Our goal for the Holistic Animal Wellness Week is to create an on-going dialogue with experts and animal owners on how we can support our animals in all aspects of their being—their physical, emotional, mental, and social health. We recognize all of these aspects are connected and integral to every animal’s wellness, including our own. This is a perfect time of year for such an event. It is when we begin to think of the next year and how we might want to change things based on this year’s experiences. What went right? What went wrong? While the season is still fresh in our minds, we can examine both the challenges and opportunities we encountered with our animals, enlist assistance from professionals, and make ready for a new year by learning and trying new approaches.
And, indeed, that is exactly what we accomplished last year as we incorporated new rehabilitation techniques, zoopharmcognoscy (animals knowing how to medicate themselves) medicinal herbs, and animal Reiki into our ongoing program.

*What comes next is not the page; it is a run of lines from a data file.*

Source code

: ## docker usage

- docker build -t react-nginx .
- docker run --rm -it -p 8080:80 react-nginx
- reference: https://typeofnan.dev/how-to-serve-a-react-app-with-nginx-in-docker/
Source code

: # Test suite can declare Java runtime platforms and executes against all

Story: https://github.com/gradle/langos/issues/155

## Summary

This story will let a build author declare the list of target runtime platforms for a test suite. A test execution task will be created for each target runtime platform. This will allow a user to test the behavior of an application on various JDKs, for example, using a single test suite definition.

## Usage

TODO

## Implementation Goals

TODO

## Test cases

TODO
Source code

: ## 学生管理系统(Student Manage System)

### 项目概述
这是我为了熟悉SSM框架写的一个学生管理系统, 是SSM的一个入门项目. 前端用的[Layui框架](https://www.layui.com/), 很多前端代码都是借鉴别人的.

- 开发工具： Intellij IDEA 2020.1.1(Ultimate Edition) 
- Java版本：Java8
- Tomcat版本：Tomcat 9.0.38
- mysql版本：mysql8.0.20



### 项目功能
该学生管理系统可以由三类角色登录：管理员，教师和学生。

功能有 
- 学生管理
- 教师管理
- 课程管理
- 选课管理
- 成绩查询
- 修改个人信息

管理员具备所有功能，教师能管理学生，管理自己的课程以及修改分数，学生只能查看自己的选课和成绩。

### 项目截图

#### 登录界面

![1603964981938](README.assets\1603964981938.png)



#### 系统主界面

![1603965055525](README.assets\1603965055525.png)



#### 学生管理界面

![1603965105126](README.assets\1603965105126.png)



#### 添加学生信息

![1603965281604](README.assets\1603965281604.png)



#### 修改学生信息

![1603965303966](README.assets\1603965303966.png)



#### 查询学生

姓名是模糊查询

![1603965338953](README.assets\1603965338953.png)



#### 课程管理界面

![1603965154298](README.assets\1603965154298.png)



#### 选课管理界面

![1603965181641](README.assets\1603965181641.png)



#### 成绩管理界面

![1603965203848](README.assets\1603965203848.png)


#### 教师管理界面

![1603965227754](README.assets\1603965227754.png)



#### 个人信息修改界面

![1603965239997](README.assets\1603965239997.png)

October is punctuated by the Montana School Teacher’s Conference (Oct. 19-20) when schools close and kids are looking for some fun. Dunrovin obliges with a two-day kids’ camp. At times, we collaborate with the University of Montana’s Native American Kyiyo Club to put on a cross- cultural camp with Indian games, constructing a tipi, and demonstrations of the superb horsemanship that is traditional to Montana’s tribes. 

Happy for any excuse to dress up and host a party, Dunrovin gives free horseback and carriage rides to any child arriving in costume on Halloween. Naturally, our Donkey Divas vie for center stage with children in outrageous purple and red outfits. Sometimes the donkeys resort to loud brays. Some kids paint any horse naked of adornments. S’mores and cocoa around the fire pit and lots of active lawn games keep everyone warm. 

As fall begins to fade and Thanksgiving draws near, Dunrovin anticipates the first major snowfall. This is when playing in the snow with horses is safe and fun. Ice has not yet formed to cause the horses to slip, so those first blankets of snow are likely to be churned by horses hooves. Snowflakes rise and fall with each foot step. We break out singing “Over the river and through the woods to grandmother’s house we go.” What a wonderful way to say goodbye to autumn and hello to winter.